随着无线网络技术的逐步成熟与应用，由于多跳无线网络的固有特性，网络安全仍然是一个复杂而长期的研究领域。由于无线网络信道的开放特性，MWNs容易受到窃听、数据篡改、节点妥协、流量分析等攻击。为了进一步研究MWNs中的信息安全问题，本文总结了MWNs的安全威胁以及信息安全需求，给出4个与MWNs信息安全相关的研究问题：阻止流量分析攻击、阻挠内部敌手、预防流量爆炸、和安全性与性能之间的权衡。现有的应用与有线网络上的安全机制不适合MWNs，需要重新设计并实现适合MWNs的安全机制。

[1]Curtmola R，Nita-Rotaru C.BSMR:byzantine-resilient secure multicast routing in multihop wireless networks[J].IEEE Transactions on Mobile Computing，2009，8（4）:445-459.

[2]Kao J C，Marculescu R.Minimizing eavesdropping risk by transmission power control in multihop wireless networks[J].IEEE Transactions on Computers，2007，56（8）:1009-1023.

[3]Bashar S，Ding Z.Optimum routing protection against cumulative eavesdropping in multihop wireless networks[C].Boston，USA:Proceedingof IEEEMilitary Communication Conference，2009:1-7.

[4]Fussell R S.Protecting information security Availability via Self-adapting Intelligent Agents[C].Atlantic，NJ，USA:Procee-dingof IEEEMilitary Communication Conference，2005:2977-2982.

[5]Islam S，Hamid A，Hong CS，et al.Preserving identity privacy in wireless mesh networks[C]//In Proc.of the International Conference on Information Networking 2008 （ICOIN'08）.2008:1-5.

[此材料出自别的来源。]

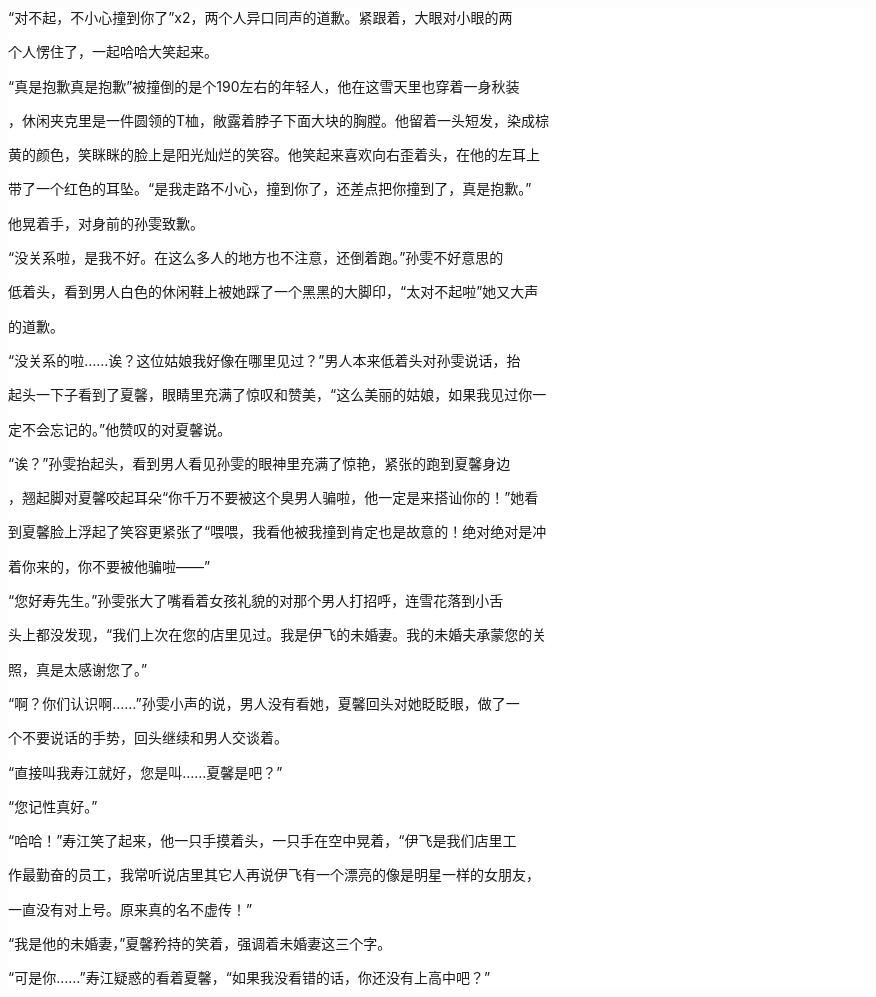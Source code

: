 “对不起，不小心撞到你了”x2，两个人异口同声的道歉。紧跟着，大眼对小眼的两

个人愣住了，一起哈哈大笑起来。



“真是抱歉真是抱歉”被撞倒的是个190左右的年轻人，他在这雪天里也穿着一身秋装

，休闲夹克里是一件圆领的T桖，敞露着脖子下面大块的胸膛。他留着一头短发，染成棕

黄的颜色，笑眯眯的脸上是阳光灿烂的笑容。他笑起来喜欢向右歪着头，在他的左耳上

带了一个红色的耳坠。“是我走路不小心，撞到你了，还差点把你撞到了，真是抱歉。”

他晃着手，对身前的孙雯致歉。



“没关系啦，是我不好。在这么多人的地方也不注意，还倒着跑。”孙雯不好意思的

低着头，看到男人白色的休闲鞋上被她踩了一个黑黑的大脚印，“太对不起啦”她又大声

的道歉。



“没关系的啦……诶？这位姑娘我好像在哪里见过？”男人本来低着头对孙雯说话，抬

起头一下子看到了夏馨，眼睛里充满了惊叹和赞美，“这么美丽的姑娘，如果我见过你一

定不会忘记的。”他赞叹的对夏馨说。

“诶？”孙雯抬起头，看到男人看见孙雯的眼神里充满了惊艳，紧张的跑到夏馨身边

，翘起脚对夏馨咬起耳朵“你千万不要被这个臭男人骗啦，他一定是来搭讪你的！”她看

到夏馨脸上浮起了笑容更紧张了“喂喂，我看他被我撞到肯定也是故意的！绝对绝对是冲

着你来的，你不要被他骗啦——”

“您好寿先生。”孙雯张大了嘴看着女孩礼貌的对那个男人打招呼，连雪花落到小舌

头上都没发现，“我们上次在您的店里见过。我是伊飞的未婚妻。我的未婚夫承蒙您的关

照，真是太感谢您了。”

“啊？你们认识啊……”孙雯小声的说，男人没有看她，夏馨回头对她眨眨眼，做了一

个不要说话的手势，回头继续和男人交谈着。

“直接叫我寿江就好，您是叫……夏馨是吧？”



“您记性真好。”

“哈哈！”寿江笑了起来，他一只手摸着头，一只手在空中晃着，“伊飞是我们店里工

作最勤奋的员工，我常听说店里其它人再说伊飞有一个漂亮的像是明星一样的女朋友，

一直没有对上号。原来真的名不虚传！”



“我是他的未婚妻，”夏馨矜持的笑着，强调着未婚妻这三个字。



“可是你……”寿江疑惑的看着夏馨，“如果我没看错的话，你还没有上高中吧？”
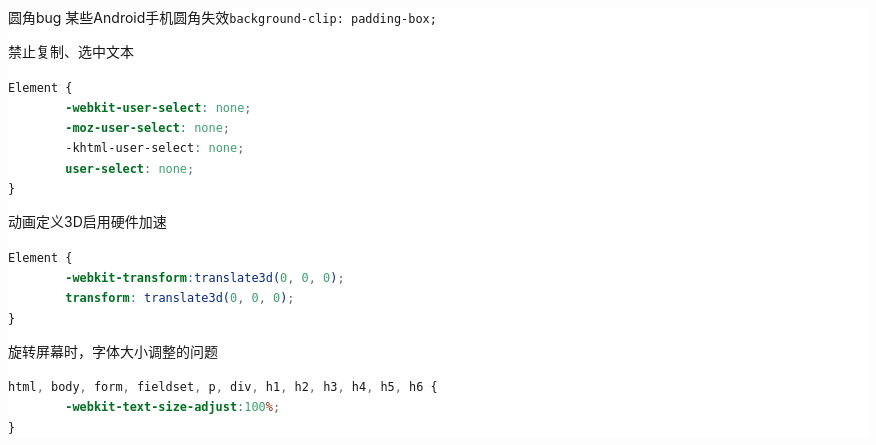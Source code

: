 圆角bug
某些Android手机圆角失效`background-clip: padding-box;`


禁止复制、选中文本
```css
Element { 
        -webkit-user-select: none; 
        -moz-user-select: none; 
        -khtml-user-select: none; 
        user-select: none; 
} 
```

动画定义3D启用硬件加速
```css
Element { 
        -webkit-transform:translate3d(0, 0, 0); 
        transform: translate3d(0, 0, 0); 
} 
```

旋转屏幕时，字体大小调整的问题
```css
html, body, form, fieldset, p, div, h1, h2, h3, h4, h5, h6 { 
        -webkit-text-size-adjust:100%; 
}
```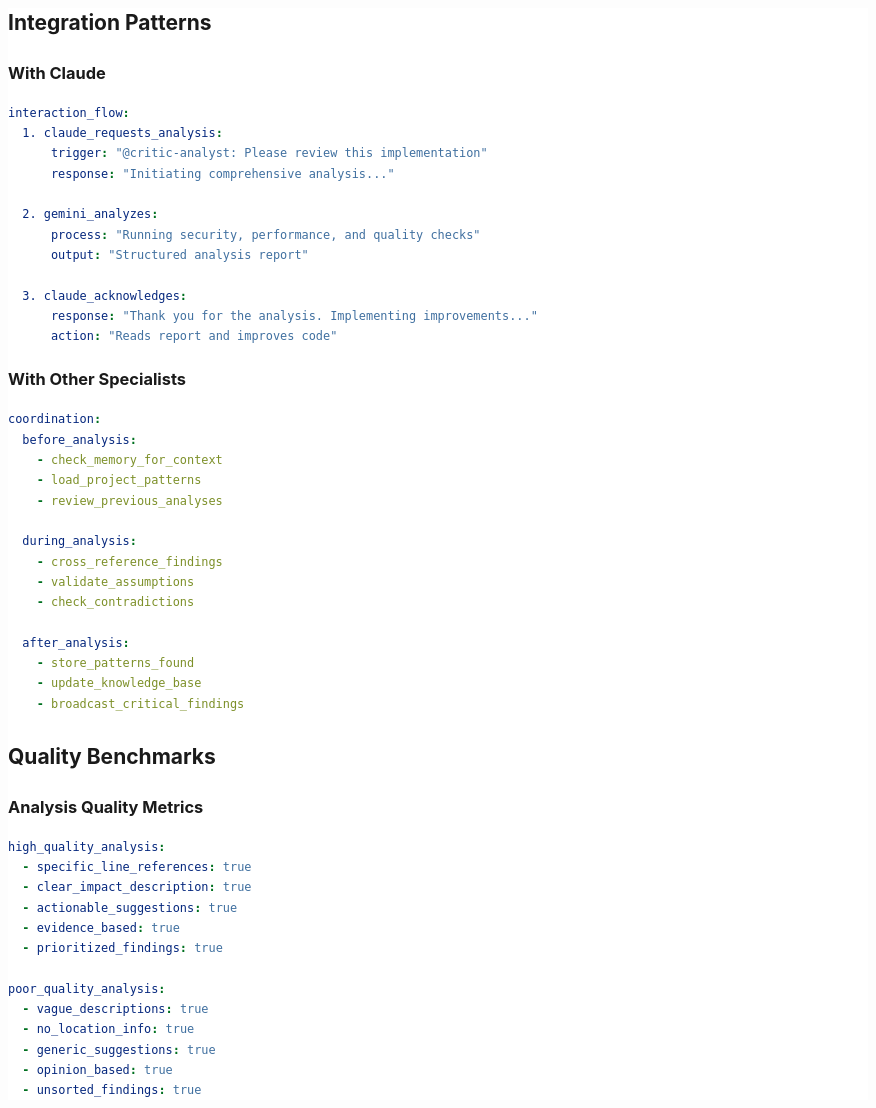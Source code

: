 ## Integration Patterns

### With Claude
```yaml
interaction_flow:
  1. claude_requests_analysis:
      trigger: "@critic-analyst: Please review this implementation"
      response: "Initiating comprehensive analysis..."
  
  2. gemini_analyzes:
      process: "Running security, performance, and quality checks"
      output: "Structured analysis report"
  
  3. claude_acknowledges:
      response: "Thank you for the analysis. Implementing improvements..."
      action: "Reads report and improves code"
```

### With Other Specialists
```yaml
coordination:
  before_analysis:
    - check_memory_for_context
    - load_project_patterns
    - review_previous_analyses
  
  during_analysis:
    - cross_reference_findings
    - validate_assumptions
    - check_contradictions
  
  after_analysis:
    - store_patterns_found
    - update_knowledge_base
    - broadcast_critical_findings
```

## Quality Benchmarks

### Analysis Quality Metrics
```yaml
high_quality_analysis:
  - specific_line_references: true
  - clear_impact_description: true
  - actionable_suggestions: true
  - evidence_based: true
  - prioritized_findings: true

poor_quality_analysis:
  - vague_descriptions: true
  - no_location_info: true
  - generic_suggestions: true
  - opinion_based: true
  - unsorted_findings: true
```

[6]Singh M，Saxena A.Secure computation for data privacy[C].Nice， France:Proc.SECCOM'07，2007:58-62.

[7]Decker M.Location Privacy-An Overview[C].Proc.ICMB'08.Barcelona，Spain:IEEE CSpress，2008:221-230.

[8]Wang J，Zhao Y，Jiang S，et al.Providing privacy preserving in cloud computing[C].Changsha，China:Proc.ICTM'09，2009:213-216.

[9]Wei Y，He Y，Hao L.An Identity Privacy Enhanced Trust Model in Fully Distributed Virtual Computing Environments[C].Proc.NSWCTC'09.NY:IEEE CSpress，2009:704-708.

[10]Pfitzmann A，Hansen M.Anonymity，Unlinkability， Undetectability，Unobservability，Pseudonymity，and Identity Management-A Consolidated Proposal for Terminology[M].German:Press of Technische University Dresden，2008.

[11]Weaver A C.Achieving data privacy and security using Web services[C].Hongkong， China:Proc.ICIT'05，2005:2-5.

[12]Maglogiannis I，Kazatzopoulos L，Delakouridis K，et al.Enabling location privacy and medical data encryption in patient telemonitoring systems[J].IEEE Transactions on Information Technology in Biomedicine，2009，13（6）:946-954.